DATA TO USE Block Start

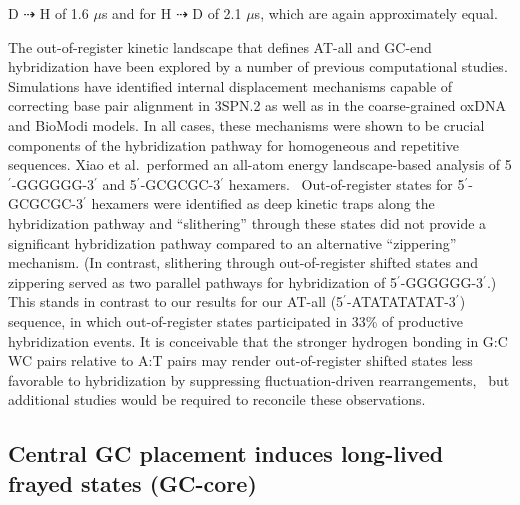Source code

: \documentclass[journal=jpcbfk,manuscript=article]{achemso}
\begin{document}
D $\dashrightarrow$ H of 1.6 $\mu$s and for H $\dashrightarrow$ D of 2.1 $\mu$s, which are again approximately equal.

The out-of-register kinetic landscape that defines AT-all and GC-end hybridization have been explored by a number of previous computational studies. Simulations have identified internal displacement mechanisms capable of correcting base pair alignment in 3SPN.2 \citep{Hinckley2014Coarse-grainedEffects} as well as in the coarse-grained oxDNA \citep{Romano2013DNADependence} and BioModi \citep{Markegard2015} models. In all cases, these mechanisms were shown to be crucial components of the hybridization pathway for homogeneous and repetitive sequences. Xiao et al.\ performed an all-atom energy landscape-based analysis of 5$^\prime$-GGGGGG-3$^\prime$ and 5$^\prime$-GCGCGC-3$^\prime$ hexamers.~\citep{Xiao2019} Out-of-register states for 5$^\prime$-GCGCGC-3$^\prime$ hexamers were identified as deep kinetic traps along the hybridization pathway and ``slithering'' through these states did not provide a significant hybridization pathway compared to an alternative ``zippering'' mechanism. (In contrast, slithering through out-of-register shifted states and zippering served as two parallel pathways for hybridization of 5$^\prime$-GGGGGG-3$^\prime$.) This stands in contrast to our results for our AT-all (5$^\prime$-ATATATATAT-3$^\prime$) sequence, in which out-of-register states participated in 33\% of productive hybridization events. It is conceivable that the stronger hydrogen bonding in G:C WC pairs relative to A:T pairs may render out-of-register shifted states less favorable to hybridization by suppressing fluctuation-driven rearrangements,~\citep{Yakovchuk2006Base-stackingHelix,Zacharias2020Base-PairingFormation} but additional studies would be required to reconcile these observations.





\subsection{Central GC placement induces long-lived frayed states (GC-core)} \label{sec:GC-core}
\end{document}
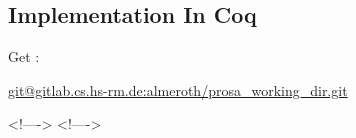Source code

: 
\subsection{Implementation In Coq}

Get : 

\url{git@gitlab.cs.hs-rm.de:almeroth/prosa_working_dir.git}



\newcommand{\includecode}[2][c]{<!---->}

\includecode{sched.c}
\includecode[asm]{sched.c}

DATA TO USE Block End

*YOUR OBJECTIVE:*
Show all lines from the entries that hold "subsection".

*ANSWER SECTION:*
\subsection{Central GC placement induces long-lived frayed states (GC-core)} \label{sec:GC-core}
\subsection{Implementation In Coq}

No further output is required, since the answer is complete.